The situation has turned out to be much simpler.

At some point, Rust will switch the wasm32-unknown-unknown target to use the C ABI by default, there is currently no PR for that because the lint (https://github.com/rust-lang/rust/pull/117918) has barely made it into Rust v1.78, so maybe the switch can happen in September, which I think is Rust v1.82. This switch requires no changes in wasm-bindgen and therefor no user migration path.

https://github.com/rust-lang/rust/pull/117919 introduced an unstable compiler flag, -Zwasm-c-abi, which you can use today with wasm-bindgen, to try out the C ABI. I added this to the OP now.

rafaelbeckel commented 1 month ago

If you arrived here while searching for how to build a Rust + C WASM binary for the wasm32-unknown-unknown target, here's a minimal example.

CryZe commented 1 week ago

LLVM is about to enable multivalue by default, which means that likely with LLVM 19, Rust would start running into problems if the spec compliant ABI isn't active by default by then. Though I believe Rust's targets could just deactivate that LLVM feature if it's a problem.

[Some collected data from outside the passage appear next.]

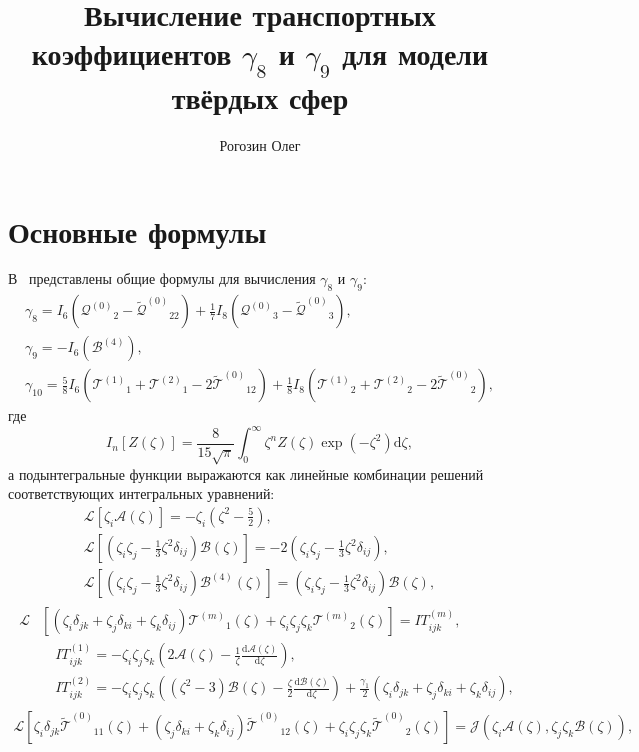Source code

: \documentclass[a4paper,12pt]{article}
\title{Вычисление транспортных коэффициентов \(\gamma_8\) и \(\gamma_9\) для модели твёрдых сфер}
\author{Рогозин Олег}
\newcommand{\dd}{\mathrm{d}}
\newcommand{\der}[2][]{\frac{\dd#1}{\dd#2}}
\newcommand{\B}{\ensuremath{\mathcal{B}^{(4)}}}
\newcommand{\Q}{\ensuremath{\mathcal{Q}^{(0)}}}
\newcommand{\T}[1]{\ensuremath{\mathcal{T}^{(#1)}}}
\newcommand{\TT}{\ensuremath{\tilde{\mathcal{T}}^{(0)}}}
\newcommand{\QQ}{\ensuremath{\tilde{\mathcal{Q}}^{(0)}}}
\newcommand{\ZD}[2]{\zeta_{#1}\delta_{#2}}
\newcommand{\ZZZ}{\zeta_i\zeta_j\zeta_k}
\begin{document}
\maketitle
\tableofcontents

\section{Основные формулы}

В~\cite{Sone2000, Sone2002} представлены общие формулы для вычисления \(\gamma_8\) и \(\gamma_9\):
\begin{gather}
    \gamma_8 = I_6\left(\Q_2 - \QQ_{22}\right) + \frac17 I_8\left(\Q_3 - \QQ_3\right), \label{eq:gamma_8}\\
    \gamma_9 = -I_6\left(\B\right), \label{eq:gamma_9}\\
    \gamma_{10} = \frac58 I_6\left(\T{1}_1 + \T{2}_1 - 2\TT_{12}\right)
        + \frac18 I_8\left(\T{1}_2 + \T{2}_2 - 2\TT_2\right), \label{eq:gamma_10}
\end{gather}
где
\begin{equation}\label{eq:I_n}
    I_n[Z(\zeta)] = \frac{8}{15\sqrt\pi} \int_0^\infty \zeta^n Z(\zeta) \exp(-\zeta^2) \dd\zeta,
\end{equation}
а подынтегральные функции выражаются как линейные комбинации решений соответствующих интегральных уравнений:
\begin{gather}
    \mathcal{L}\left[\zeta_i\mathcal{A}(\zeta)\right] = -\zeta_i\left(\zeta^2-\frac52\right), \label{eq:A}\\[6pt]
    \mathcal{L}\left[\left(\zeta_i\zeta_j-\frac13\zeta^2\delta_{ij}\right)\mathcal{B}(\zeta)\right] =
        -2\left(\zeta_i\zeta_j-\frac13\zeta^2\delta_{ij}\right), \label{eq:B}\\[6pt]
    \mathcal{L}\left[\left(\zeta_i\zeta_j-\frac13\zeta^2\delta_{ij}\right)\B(\zeta)\right] =
        \left(\zeta_i\zeta_j-\frac13\zeta^2\delta_{ij}\right)\mathcal{B}(\zeta), \label{eq:B_4}
\end{gather}
\begin{gather}
    \begin{aligned}
    \mathcal{L}&\left[(\ZD{i}{jk}+\ZD{j}{ki}+\ZD{k}{ij})\T{m}_1(\zeta) + \ZZZ\T{m}_2(\zeta)\right] = IT^{(m)}_{ijk}, \\
        &\quad IT^{(1)}_{ijk} = -\ZZZ\left( 2\mathcal{A}(\zeta) - \frac1\zeta \der[\mathcal{A}(\zeta)]{\zeta} \right), \\
        &\quad IT^{(2)}_{ijk} = -\ZZZ\left( (\zeta^2-3)\mathcal{B}(\zeta) - \frac\zeta2 \der[\mathcal{B}(\zeta)]{\zeta} \right)
        + \frac{\gamma_1}{2} (\ZD{i}{jk}+\ZD{j}{ki}+\ZD{k}{ij}),
    \end{aligned}\label{eq:T}\\
    \mathcal{L}\left[\ZD{i}{jk}\TT_{11}(\zeta)+(\ZD{j}{ki}+\ZD{k}{ij})\TT_{12}(\zeta) + \ZZZ\TT_2(\zeta)\right]
        = \mathcal{J}(\zeta_i\mathcal{A}(\zeta), \zeta_j\zeta_k\mathcal{B}(\zeta)), \label{eq:TT}
\end{gather}
\end{document}
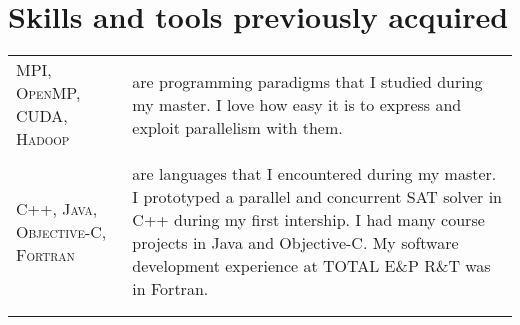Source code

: \section{Skills and tools previously acquired}

\begin{tabular}{p{2cm}|p{11cm}}

\textsc{MPI, OpenMP, CUDA, Hadoop} & are programming paradigms that I studied during my master. I love how easy it is to express and exploit parallelism with them.\\
\multicolumn{2}{c}{} \\

\textsc{C++, \newline Java, Objective-C, Fortran} & are languages that I encountered during my master.
I prototyped a parallel and concurrent SAT solver in C++ during my first intership.
I had many course projects in Java and Objective-C.
My software development experience at \textsc{TOTAL E\&P R\&T} was in Fortran.\\
\multicolumn{2}{c}{} \\

\multicolumn{2}{c}{} \\

\end{tabular}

bjorn3 commented 1 week ago

Is it LLVM which will enable it by default or clang? Rustc doesn't enable any wasm features by default on any of the wasm targets (except for the features required for threads in case of the wasm32-wasip1-threads target), so I rustc should probably disable multivalue if LLVM starts enabling it by default. It would be interesting to see how wasi-sdk and Emscripten are going to handle it being on by default though as it is a big ABI break and not documented in https://github.com/WebAssembly/tool-conventions/blob/main/BasicCABI.md at all, so it would be hard for other languages to replicate the ABI LLVM uses when multivalue is enabled even though said languages may depend on clang compiled libraries.

Edit: If you were referring to https://github.com/llvm/llvm-project/pull/80923, then it wouldn't change the C abi, so disregard my comment other than the part about that rustc should probably disable the feature by default.

CryZe commented 1 week ago

Yeah I probably should've clarified that it does not change the ABI, however in at least #3552 it was necessary to use the standard C ABI for it to behave. For clang it already is enabled by default and thus probably emscripten as well. I'm not sure there've been any releases with it being enabled yet though.

daxpedda commented 1 week ago

Rustc doesn't enable any wasm features by default on any of the wasm targets ...

Last time I checked it does, see for example https://github.com/rust-lang/rust/issues/109807.

... rustc should probably disable multivalue if LLVM starts enabling it by default.

We will have to see if this breaks ABI or not, I also guess it won't.

However the reference type proposal will also be enabled by default, which is something we schould probably disable in Rustc.

Liamolucko commented 1 week ago

I'm not sure whether or not Rust's non-standard C ABI will be affected, but I think the solution I mentioned in #3552 is still applicable if it is:

Now that I think about it though, it should actually be fine to switch only return types to match the standard C ABI right away. The two ABIs are identical in how they handle return types, as long as multivalue is disabled, and wasm-bindgen is already broken when multivalue is enabled anyway. That would be enough to fix this.